Provided information —
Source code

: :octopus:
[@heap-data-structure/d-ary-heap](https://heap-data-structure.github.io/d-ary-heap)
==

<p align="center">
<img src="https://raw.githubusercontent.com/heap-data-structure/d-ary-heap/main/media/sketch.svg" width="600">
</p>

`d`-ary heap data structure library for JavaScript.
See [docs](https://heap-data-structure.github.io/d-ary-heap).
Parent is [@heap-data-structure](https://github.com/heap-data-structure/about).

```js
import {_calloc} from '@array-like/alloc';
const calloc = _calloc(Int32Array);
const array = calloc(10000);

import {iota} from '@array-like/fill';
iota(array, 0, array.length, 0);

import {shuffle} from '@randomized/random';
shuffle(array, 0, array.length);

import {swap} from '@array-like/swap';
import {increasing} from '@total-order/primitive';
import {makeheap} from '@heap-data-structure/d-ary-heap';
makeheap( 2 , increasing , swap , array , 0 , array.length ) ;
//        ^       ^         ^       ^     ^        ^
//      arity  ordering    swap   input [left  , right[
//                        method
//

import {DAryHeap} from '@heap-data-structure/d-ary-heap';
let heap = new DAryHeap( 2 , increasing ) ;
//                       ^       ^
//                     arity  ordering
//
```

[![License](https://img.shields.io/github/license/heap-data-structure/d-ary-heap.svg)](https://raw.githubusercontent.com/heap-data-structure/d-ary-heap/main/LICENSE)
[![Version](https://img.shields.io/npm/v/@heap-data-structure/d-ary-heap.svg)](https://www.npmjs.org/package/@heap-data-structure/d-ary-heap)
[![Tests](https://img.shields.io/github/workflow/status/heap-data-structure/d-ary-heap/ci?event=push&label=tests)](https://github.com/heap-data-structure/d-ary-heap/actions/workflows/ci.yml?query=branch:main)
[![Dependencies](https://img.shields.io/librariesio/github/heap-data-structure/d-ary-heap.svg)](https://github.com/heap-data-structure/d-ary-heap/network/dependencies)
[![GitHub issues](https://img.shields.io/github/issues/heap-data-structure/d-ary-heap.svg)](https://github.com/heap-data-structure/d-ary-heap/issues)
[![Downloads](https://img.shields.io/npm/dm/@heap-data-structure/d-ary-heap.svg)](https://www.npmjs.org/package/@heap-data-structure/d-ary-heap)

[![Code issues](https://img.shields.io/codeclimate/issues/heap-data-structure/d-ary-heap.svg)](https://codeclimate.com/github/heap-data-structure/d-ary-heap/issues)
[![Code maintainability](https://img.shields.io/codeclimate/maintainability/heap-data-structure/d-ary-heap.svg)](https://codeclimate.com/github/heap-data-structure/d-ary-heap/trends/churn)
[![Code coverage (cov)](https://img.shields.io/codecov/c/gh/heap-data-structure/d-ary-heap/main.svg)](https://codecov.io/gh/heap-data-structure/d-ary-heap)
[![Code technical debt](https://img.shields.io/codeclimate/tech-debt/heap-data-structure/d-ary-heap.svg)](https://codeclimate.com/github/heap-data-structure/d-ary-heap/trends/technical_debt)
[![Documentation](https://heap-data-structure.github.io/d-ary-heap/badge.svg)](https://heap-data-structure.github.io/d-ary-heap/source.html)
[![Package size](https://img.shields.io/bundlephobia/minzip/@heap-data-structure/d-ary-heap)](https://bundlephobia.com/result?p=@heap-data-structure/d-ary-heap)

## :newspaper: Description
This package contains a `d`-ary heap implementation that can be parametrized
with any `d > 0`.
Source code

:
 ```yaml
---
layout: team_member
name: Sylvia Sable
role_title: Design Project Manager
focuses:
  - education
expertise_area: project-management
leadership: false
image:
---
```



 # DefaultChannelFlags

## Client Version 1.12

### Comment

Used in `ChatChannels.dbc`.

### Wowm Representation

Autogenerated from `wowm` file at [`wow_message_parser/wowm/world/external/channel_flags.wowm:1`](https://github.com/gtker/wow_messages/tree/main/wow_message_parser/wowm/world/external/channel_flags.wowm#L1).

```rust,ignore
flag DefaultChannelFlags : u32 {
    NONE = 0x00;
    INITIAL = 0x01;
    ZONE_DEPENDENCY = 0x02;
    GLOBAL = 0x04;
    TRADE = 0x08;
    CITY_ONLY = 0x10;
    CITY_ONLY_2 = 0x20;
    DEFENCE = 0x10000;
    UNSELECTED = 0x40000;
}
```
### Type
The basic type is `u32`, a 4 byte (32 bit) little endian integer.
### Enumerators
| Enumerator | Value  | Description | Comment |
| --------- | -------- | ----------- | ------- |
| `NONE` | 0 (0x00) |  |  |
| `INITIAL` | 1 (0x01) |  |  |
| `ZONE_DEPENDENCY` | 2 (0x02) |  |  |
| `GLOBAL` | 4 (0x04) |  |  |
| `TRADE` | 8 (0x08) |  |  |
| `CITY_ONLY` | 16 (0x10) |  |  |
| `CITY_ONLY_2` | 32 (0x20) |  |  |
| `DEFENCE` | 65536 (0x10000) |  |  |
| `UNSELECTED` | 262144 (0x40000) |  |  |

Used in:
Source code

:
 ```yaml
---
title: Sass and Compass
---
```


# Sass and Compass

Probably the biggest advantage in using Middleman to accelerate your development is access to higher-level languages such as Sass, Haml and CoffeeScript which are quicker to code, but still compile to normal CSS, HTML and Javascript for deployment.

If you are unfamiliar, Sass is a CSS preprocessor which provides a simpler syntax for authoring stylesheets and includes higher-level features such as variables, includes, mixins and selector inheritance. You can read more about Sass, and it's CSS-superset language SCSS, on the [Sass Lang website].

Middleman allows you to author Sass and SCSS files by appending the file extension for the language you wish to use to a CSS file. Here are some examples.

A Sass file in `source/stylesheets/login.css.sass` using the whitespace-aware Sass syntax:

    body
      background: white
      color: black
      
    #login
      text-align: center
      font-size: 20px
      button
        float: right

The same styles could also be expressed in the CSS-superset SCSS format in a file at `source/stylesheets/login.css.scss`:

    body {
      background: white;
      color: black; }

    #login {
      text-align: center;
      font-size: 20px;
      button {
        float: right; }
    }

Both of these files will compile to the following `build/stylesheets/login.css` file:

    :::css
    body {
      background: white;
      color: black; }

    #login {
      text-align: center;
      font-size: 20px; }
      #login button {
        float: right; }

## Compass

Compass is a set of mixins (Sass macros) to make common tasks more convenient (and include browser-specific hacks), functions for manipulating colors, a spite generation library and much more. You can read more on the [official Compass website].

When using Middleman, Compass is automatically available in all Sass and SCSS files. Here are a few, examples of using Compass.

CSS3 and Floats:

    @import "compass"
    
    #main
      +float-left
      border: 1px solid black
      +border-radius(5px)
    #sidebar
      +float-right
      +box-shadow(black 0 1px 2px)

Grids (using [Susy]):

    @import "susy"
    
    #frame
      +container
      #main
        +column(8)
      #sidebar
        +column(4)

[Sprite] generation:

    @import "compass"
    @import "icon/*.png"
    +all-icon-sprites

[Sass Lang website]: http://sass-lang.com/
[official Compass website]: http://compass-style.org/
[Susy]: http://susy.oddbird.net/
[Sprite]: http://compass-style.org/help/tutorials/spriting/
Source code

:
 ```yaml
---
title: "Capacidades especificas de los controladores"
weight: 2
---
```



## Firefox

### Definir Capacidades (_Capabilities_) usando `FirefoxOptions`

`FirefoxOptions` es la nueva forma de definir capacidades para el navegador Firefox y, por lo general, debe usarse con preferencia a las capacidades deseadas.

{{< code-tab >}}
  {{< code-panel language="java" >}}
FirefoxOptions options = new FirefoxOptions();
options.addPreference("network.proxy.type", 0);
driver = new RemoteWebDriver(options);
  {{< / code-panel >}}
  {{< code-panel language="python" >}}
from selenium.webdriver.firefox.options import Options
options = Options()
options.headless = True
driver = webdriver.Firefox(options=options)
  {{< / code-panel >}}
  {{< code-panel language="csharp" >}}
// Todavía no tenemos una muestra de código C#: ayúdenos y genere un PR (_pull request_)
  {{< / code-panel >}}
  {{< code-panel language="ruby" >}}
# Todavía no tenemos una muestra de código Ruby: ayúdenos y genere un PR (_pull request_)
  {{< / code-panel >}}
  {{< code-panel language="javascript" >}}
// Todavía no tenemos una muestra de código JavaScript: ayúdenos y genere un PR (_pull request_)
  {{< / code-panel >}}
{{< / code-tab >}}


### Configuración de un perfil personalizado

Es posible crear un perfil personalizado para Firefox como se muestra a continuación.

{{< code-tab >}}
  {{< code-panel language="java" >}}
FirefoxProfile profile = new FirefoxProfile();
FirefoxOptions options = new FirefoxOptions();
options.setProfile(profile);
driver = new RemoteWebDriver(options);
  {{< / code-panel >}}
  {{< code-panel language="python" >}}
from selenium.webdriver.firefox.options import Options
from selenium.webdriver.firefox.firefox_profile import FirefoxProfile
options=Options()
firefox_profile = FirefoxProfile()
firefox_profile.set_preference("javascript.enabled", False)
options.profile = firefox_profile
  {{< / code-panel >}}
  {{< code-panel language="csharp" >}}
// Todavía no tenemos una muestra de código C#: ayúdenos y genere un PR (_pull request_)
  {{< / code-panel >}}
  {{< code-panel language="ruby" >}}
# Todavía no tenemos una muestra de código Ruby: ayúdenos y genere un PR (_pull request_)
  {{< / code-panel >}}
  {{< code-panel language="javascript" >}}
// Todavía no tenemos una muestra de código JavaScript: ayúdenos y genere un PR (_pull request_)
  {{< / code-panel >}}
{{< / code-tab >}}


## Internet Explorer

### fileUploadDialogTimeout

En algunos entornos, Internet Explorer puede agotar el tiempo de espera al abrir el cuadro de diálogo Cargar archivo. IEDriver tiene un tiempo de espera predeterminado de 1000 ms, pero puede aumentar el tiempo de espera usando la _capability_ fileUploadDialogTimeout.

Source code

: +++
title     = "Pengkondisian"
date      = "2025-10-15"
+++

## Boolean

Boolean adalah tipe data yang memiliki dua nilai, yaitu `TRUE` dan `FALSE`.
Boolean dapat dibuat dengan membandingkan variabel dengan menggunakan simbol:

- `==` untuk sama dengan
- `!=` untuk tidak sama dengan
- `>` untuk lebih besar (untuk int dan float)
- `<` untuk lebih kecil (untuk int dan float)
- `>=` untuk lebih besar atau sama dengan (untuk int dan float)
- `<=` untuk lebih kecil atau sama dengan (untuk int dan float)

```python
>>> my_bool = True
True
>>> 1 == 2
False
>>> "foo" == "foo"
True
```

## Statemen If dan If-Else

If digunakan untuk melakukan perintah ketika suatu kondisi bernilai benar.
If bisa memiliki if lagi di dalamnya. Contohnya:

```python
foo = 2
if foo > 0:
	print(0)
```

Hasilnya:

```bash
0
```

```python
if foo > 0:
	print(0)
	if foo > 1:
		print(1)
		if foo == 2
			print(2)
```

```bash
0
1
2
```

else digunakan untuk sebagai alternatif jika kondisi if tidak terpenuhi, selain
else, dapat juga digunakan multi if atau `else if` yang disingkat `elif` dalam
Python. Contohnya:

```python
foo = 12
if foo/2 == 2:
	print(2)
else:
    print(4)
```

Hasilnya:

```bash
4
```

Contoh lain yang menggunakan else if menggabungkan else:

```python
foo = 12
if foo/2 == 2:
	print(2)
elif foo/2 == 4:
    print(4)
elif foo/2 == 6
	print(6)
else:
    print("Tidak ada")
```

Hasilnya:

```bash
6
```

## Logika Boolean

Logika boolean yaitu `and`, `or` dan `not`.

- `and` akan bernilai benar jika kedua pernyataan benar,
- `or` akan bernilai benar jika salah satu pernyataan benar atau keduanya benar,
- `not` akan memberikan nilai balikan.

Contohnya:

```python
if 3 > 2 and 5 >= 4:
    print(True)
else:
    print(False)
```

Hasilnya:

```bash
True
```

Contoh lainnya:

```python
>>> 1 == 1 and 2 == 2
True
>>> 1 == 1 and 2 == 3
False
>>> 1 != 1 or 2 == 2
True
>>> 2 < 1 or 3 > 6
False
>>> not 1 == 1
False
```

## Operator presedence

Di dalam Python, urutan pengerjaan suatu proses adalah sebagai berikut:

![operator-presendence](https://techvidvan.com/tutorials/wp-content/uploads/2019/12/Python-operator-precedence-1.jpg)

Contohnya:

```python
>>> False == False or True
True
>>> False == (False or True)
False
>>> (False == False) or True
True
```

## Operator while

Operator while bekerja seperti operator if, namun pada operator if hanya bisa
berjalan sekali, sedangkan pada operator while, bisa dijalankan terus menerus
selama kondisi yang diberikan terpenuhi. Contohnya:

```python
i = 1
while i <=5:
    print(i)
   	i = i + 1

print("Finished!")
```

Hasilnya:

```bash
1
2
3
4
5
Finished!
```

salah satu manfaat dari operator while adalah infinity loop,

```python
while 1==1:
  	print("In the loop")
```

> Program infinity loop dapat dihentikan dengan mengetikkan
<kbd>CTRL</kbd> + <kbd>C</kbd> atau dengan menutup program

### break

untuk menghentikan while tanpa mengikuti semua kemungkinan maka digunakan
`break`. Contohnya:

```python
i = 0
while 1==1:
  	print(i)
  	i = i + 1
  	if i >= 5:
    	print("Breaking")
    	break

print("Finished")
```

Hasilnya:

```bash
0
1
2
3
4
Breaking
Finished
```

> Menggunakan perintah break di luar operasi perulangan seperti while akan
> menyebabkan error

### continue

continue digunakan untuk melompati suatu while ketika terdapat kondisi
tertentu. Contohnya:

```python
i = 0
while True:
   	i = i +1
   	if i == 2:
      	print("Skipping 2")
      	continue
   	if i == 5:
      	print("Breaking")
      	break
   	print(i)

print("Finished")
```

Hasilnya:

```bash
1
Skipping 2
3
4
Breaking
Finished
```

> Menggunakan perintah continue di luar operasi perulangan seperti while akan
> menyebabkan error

Aim of the task —
Some lines in the material contain "library". Show all of them.

Reply —
`d`-ary heap data structure library for JavaScript.
Compass is a set of mixins (Sass macros) to make common tasks more convenient (and include browser-specific hacks), functions for manipulating colors, a spite generation library and much more. You can read more on the [official Compass website].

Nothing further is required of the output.